FAQ

From Open Source Software Research
Revision as of 03:37, 13 October 2014 by Gmadey (Talk | contribs)

(diff) ← Older revision | Latest revision (diff) | Newer revision → (diff)
Jump to: navigation, search
Top Links
• Query the Archive
• Schema Browser
• Research Data
• Making Queries
• Resources
• Papers
• Contact
• FAQ
• Schemas
• All tables
• Finding data
• ER diagrams

How to get access to the data and tools in the SourceForge Research Data Archive (SRDA)?

Q. How can a researcher obtain access to the data and tools in the SourceForge Research Data Archive (SRDA)?

A. All requests for data must be submitted in writing (e-mail) to the Notre Dame PI, (Greg Madey). Only academic and scholarly researchers are eligible to receive the data. To receive the data, a short questionnaire and agreement must be completed, signed and returned. Additional information is here.

How to login to the SourceForge Research Data Archive (SRDA) and access the data?

Q. How do I login to the SourceForge Research Data Archive (SRDA) and access the data?

A. See the attached tutorial with screen shots here.

How to cite the SourceForge Research Data Archive (SRDA)?

Q. How should the SourceForge Research Data Archive (SRDA) be cited in technical and scholarly papers?

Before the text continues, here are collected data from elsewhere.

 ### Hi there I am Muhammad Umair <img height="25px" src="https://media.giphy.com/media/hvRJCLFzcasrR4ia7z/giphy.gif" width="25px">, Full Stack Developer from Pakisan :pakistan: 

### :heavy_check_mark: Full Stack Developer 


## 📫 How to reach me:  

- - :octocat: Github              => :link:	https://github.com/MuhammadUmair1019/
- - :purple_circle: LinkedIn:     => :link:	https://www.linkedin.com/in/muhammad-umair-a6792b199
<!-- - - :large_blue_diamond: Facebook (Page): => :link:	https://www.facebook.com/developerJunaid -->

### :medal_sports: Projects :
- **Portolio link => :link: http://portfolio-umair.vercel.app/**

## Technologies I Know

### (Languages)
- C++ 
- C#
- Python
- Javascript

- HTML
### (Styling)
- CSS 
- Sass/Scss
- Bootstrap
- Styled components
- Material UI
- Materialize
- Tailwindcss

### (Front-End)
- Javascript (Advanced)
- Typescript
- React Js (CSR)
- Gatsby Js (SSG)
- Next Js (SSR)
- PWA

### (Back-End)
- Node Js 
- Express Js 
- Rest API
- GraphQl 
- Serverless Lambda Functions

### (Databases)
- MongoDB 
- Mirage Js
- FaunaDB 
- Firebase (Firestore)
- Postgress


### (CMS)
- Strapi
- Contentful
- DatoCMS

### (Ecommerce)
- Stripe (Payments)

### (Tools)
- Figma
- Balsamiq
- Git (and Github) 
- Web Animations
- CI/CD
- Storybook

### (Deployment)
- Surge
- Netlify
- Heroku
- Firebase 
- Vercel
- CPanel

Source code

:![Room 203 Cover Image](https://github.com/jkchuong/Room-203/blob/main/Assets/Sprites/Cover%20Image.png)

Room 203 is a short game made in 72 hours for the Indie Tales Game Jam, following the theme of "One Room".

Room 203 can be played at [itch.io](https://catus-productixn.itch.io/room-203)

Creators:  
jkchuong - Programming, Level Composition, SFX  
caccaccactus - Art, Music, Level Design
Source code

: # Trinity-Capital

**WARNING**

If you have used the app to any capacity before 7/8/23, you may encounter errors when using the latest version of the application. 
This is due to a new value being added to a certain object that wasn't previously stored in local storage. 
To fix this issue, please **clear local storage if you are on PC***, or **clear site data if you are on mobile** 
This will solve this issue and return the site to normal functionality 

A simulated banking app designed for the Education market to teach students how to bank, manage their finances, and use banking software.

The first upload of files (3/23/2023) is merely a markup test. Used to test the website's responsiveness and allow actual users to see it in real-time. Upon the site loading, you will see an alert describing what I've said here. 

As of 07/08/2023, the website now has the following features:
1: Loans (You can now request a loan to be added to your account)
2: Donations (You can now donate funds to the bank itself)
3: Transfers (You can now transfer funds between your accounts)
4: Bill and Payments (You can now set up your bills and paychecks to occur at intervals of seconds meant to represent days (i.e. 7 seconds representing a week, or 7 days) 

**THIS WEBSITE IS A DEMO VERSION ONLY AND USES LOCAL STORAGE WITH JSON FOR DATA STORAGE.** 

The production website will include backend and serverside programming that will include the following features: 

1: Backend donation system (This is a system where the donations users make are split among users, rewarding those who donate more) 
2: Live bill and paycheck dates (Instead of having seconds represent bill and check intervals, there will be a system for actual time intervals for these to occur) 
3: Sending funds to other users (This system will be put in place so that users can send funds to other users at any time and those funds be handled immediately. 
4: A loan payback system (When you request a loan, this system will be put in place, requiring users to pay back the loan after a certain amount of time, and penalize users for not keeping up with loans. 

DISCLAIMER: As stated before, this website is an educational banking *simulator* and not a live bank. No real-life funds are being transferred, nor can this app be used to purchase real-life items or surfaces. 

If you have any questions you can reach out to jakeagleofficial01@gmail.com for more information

A. Several recommended citations are suggested: two workshop papers describing SRDA and one for the WWW location of SRDA.

  • Matthew Van Antwerp and Greg Madey, "Advances in the SourceForge Research Data Archive (SRDA)", The 4th International Conference on Open Source Systems, IFIP 2.13 - (WoPDaSD 2008), Milan, Italy, September 2008. (paper) (slides) (BibTeX citation)
  • Yongqin Gao, Matthew Van Antwerp, Scott Christley and Greg Madey, "A Research Collaboratory for Open Source Software Research", In the Proceedings of the 29th International Conference on Software Enginering + Workshops (ICSE-ICSE Workshops 2007), International Workshop on Emerging Trends in FLOSS Research and Development (FLOSS 2007), Minneapolis, MN, May 2007. (paper)
  • Greg Madey, ed., The SourceForge Research Data Archive (SRDA). University of Notre Dame. (your access date) <http://srda.cse.nd.edu/>

Dumps available for local processing?

Q. Are there dumps available for local processing, or are we limited to using the web-form by the contract? If there was a way to either get full scripting client access to the db, or for registered users to download dumps and use them locally I think that would be great. That said we need to do a better job of this at OSSmole too. --JamesHowison (3 Jan 2008)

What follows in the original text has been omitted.